Outcome、つまり、スーパーローテート、特にマイナーを回ったらどんな成果が出るか分からないし、地域医療研修の意味も分からない(地域医療は、保健所の力の入れ方の違いなどがあり、環境によって経験できる内容の質がまったく違うこともあり、不満がたまりやすい)。具体的にどんな医師をこの制度はつくりたいのか受け手にはなかなか分からないし、2年間が終わったら結局どんな能力が身につくのか、分からない。3年目に新たな道を選択しなければいけないこともあり、見えない未来に向かって不安がつのる。
今、医学教育の結果、医学生たちはEvidence、Standard、Outcomeを意識するようになった。それらを使いこなし、より良いものを導き出す基本も、少なくない研修医と医学生が身につけていると思われる。しかし、肝心の医学教育や研修制度に、それらの三要素がない。それらの三要素を導くためのDataがない。そのため、よりよいものを導き出すということを、現場の研修医や医学生ができないのである。
繰り返すが、新臨床研修制度は、以前と比較しすばらしいものだと私は思う。しかし、その本来到達できるであろう世界とDataがなくちぐはぐな状況の間で不満と不安ばかりがつのる現状は、どうにか対処するべきだと思うのである。

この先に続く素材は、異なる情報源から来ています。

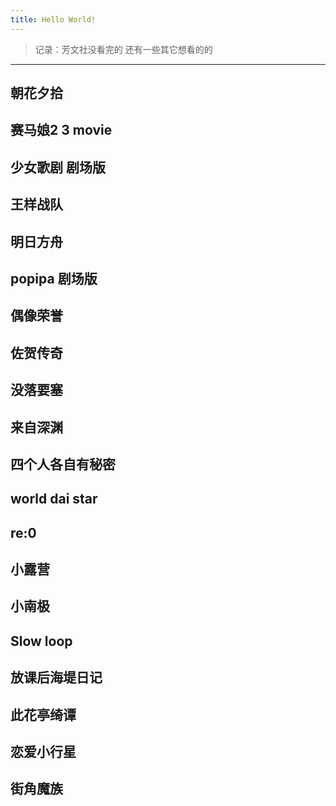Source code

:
 ```yaml
---
title: Hello World!
---
```


>记录：芳文社没看完的 还有一些其它想看的的
---
朝花夕拾
---
赛马娘2 3 movie
---
少女歌剧 剧场版
---
王样战队
---
明日方舟
---
popipa 剧场版
---
偶像荣誉
---
佐贺传奇
---
没落要塞
---
来自深渊
---
四个人各自有秘密
---
world dai star
---
re:0
---
小露营
---
小南极
---
Slow loop
---
放课后海堤日记
---
此花亭绮谭
---
恋爱小行星
---
街角魔族
---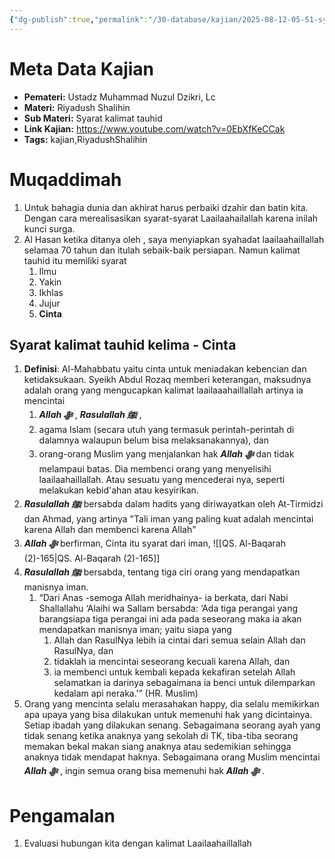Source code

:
 ```yaml
---
{"dg-publish":true,"permalink":"/30-database/kajian/2025-08-12-05-51-syarat-kalimat-tauhid-kelima/","tags":["kajian","RiyadushShalihin"]}
---
```


  

# Meta Data Kajian 
<div><ul class="dataview list-view-ul"><li><span><strong>Pemateri:</strong> Ustadz Muhammad Nuzul Dzikri, Lc</span></li><li><span><strong>Materi:</strong> Riyadush Shalihin</span></li><li><span><strong>Sub Materi:</strong> Syarat kalimat tauhid</span></li><li><span><strong>Link Kajian:</strong> <a rel="noopener nofollow" class="external-link" href="https://www.youtube.com/watch?v=0EbXfKeCCak" target="_blank">https://www.youtube.com/watch?v=0EbXfKeCCak</a></span></li><li><span><strong>Tags:</strong> kajian,RiyadushShalihin</span></li></ul></div>

# Muqaddimah
1. Untuk bahagia dunia dan akhirat harus perbaiki dzahir dan batin kita. Dengan cara merealisasikan syarat-syarat Laailaahailallah karena inilah kunci surga.
2. Al Hasan ketika ditanya oleh , saya menyiapkan syahadat laailaahaillallah selamaa 70 tahun dan itulah sebaik-baik persiapan. Namun kalimat tauhid itu memiliki syarat
	1. Ilmu
	2. Yakin
	3. Ikhlas
	4. Jujur
	5. **Cinta**

## Syarat kalimat tauhid kelima - Cinta
1. **Definisi**: Al-Mahabbatu yaitu cinta untuk meniadakan kebencian dan ketidaksukaan. Syeikh Abdul Rozaq memberi keterangan, maksudnya adalah orang yang mengucapkan kalimat laailaaahaillallah artinya ia mencintai
	1.  ***Allah ﷻ*** , ***Rasulallah ﷺ***  , 
	2. agama Islam (secara utuh yang termasuk perintah-perintah di dalamnya walaupun belum bisa melaksanakannya), dan 
	3. orang-orang Muslim yang menjalankan hak ***Allah ﷻ*** dan tidak melampaui batas. 
		Dia membenci orang yang menyelisihi laailaahaillallah. Atau sesuatu yang mencederai nya, seperti melakukan kebid'ahan atau kesyirikan.
2. ***Rasulallah ﷺ***  bersabda dalam hadits yang diriwayatkan oleh At-Tirmidzi dan Ahmad, yang artinya "Tali iman yang paling kuat adalah mencintai karena Allah dan membenci karena Allah"
3. ***Allah ﷻ*** berfirman, Cinta itu syarat dari iman, ![[QS. Al-Baqarah (2)-165\|QS. Al-Baqarah (2)-165]]
4. ***Rasulallah ﷺ***  bersabda, tentang tiga ciri orang yang mendapatkan manisnya iman. 
	1. “Dari Anas -semoga Allah meridhainya- ia berkata, dari Nabi Shallallahu ‘Alaihi wa Sallam bersabda: ‘Ada tiga perangai yang barangsiapa tiga perangai ini ada pada seseorang maka ia akan mendapatkan manisnya iman; yaitu siapa yang 
		1. Allah dan RasulNya lebih ia cintai dari semua selain Allah dan RasulNya, dan 
		2. tidaklah ia mencintai seseorang kecuali karena Allah, dan 
		3. ia membenci untuk kembali kepada kekafiran setelah Allah selamatkan ia darinya sebagaimana ia benci untuk dilemparkan kedalam api neraka.'” (HR. Muslim) 
5. Orang yang mencinta selalu merasahakan happy, dia selalu memikirkan apa upaya yang bisa dilakukan untuk memenuhi hak yang dicintainya. Setiap ibadah yang dilakukan senang. Sebagaimana seorang ayah yang tidak senang ketika anaknya yang sekolah di TK, tiba-tiba seorang memakan bekal makan siang anaknya atau sedemikian sehingga anaknya tidak mendapat haknya. Sebagaimana orang Muslim mencintai ***Allah ﷻ*** , ingin semua orang bisa memenuhi hak ***Allah ﷻ*** . 

# Pengamalan
1. Evaluasi hubungan kita dengan kalimat Laailaahaillallah
 
 

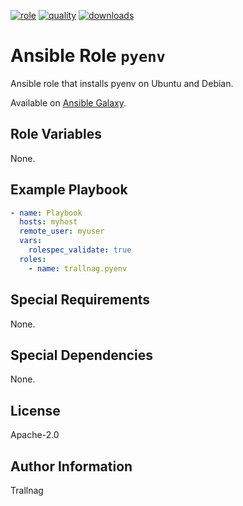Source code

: [![role](https://img.shields.io/ansible/role/54870)](https://galaxy.ansible.com/trallnag/pyenv)
[![quality](https://img.shields.io/ansible/quality/54870)](https://galaxy.ansible.com/trallnag/pyenv)
[![downloads](https://img.shields.io/ansible/role/d/54870?label=downloads)](https://galaxy.ansible.com/trallnag/pyenv)

# Ansible Role `pyenv`

Ansible role that installs pyenv on Ubuntu and Debian.

Available on [Ansible Galaxy](https://galaxy.ansible.com/trallnag/pyenv).

## Role Variables

None.

## Example Playbook

```yaml
- name: Playbook
  hosts: myhost
  remote_user: myuser
  vars:
    rolespec_validate: true
  roles:
    - name: trallnag.pyenv
```

## Special Requirements

None.

## Special Dependencies

None.

## License

Apache-2.0

## Author Information

Trallnag
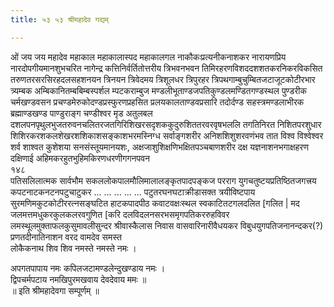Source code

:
 ```yaml
---
title: ५३ ५३ श्रीमहादेव गद्यम्

---
```


 ओं जय जय महादेव महाकाल महाकालास्पद महाकालगल नाकौकःप्रत्यनीकनाशकर नारायणप्रिय नारदोपगीयमानशुभचरित नागेन्द्र कत्तिनिर्वर्तितोत्तरीय त्रिभवनभवन तिमिरहरणविशददशशतकरनिकरविकसित तरुणतरसरसिरहदलसहशनयन त्रिनयन त्रिवेदमय त्रिशूलधर त्रिपुरहर त्रिपथगाम्बुचुम्बितजटाजूटकोटीरभार त्र्यम्बक अम्बिकानितम्बबिम्बस्पर्शल म्पटकराम्बुज मण्डलीभूताण्डजपतिकुण्डलमण्डितगण्डस्थल पुण्डरीक चर्मखण्डवसन प्रचण्डमेरुकोदण्डप्रस्फुरणप्रहसित प्रलयकालताण्डवप्रसारि तदोर्दण्ड सहस्त्रमण्डलाभीरक ब्रह्माण्डखण्ड पाण्डुराङ्ग चण्डीश्वर मृड अतुलबल दशलपनपृथुलभुजतरुवनचलितरजतगिरिशिखरसदृशककुदुरुशिततरवरवृषभललि तगतिनिरत निशितपरशुधार शिशिरकरशकलशेखरशशिकाशसङ्काशभरमस्निग्ध सर्वाङ्गशरीर अनिशशिशुशरवणंभव तात विश्व विश्वेश्वर शर्व शाश्वत कुशेशया सनसंस्तूयमानयशः, अक्षजाशुशिक्षणिभक्षितपञ्चबाणशरीर दक्ष यज्ञनाशनभगाक्षहरण दक्षिणाई अहिमकरहुतभुहिमकिरणधरणीगगनपवन  
१४८  
पतिसलिलात्मक सार्वभौम सकललोकपालमौलिमालालङ्कृतपादपङ्कज परराग युगचतुष्टयप्रतिष्ठितजगत्त्रय कपटनाटकनटनपटुचाटुकर ... ... ... ... ... पटुतरघनघटाक्रीडासक्त त्रयीविष्टपाय सुरमणिमकुटकोटीररत्नसङ्घटित हाटकपादपीठ कवाटवक्षःस्थल स्वकाटितटगलदलित [गलित | मद जलमत्तमधुकरकुलकलरवगुणित [करि दलविदलनसरभसमृगपतिकररुहविवर लमस्थूलमुक्ताफलकुसुमावलीसुन्दर श्रीवास्कैलास निवास वासवारिनारीवैधयकर विबुधयुगपतिजनानन्दकर(?) प्रणतदीनातिनाशन वरद वामदेव समस्त  
लोकैकनाथ शिव शिव नमस्ते नमस्ते नमः ।  

अपगतपापाय नमः कपिलजटामण्डलेन्दुखण्डाय नमः ।  
द्विपचर्मपटाय नमखिपुरमखवाय देवदेवाय ममः ॥  
॥ इति श्रीमहादेवगा सम्पूर्णम् ॥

補足になるが、そういったDataを厚生労働省や病院に任せきることは無責任だと思い、私自身も仲間達と、記録をつけ始めた(例:「とある研修医の日々」)。調査能力も処理能力も私達のレベルでは限りはあるが、それでも、現場の人間達にしか集められないDataを集め、現場の人間から、より良いものを提案していくことをしてみたいと思っている。もしも可能であればぜひ、御支援や参加等、していただけると幸いです。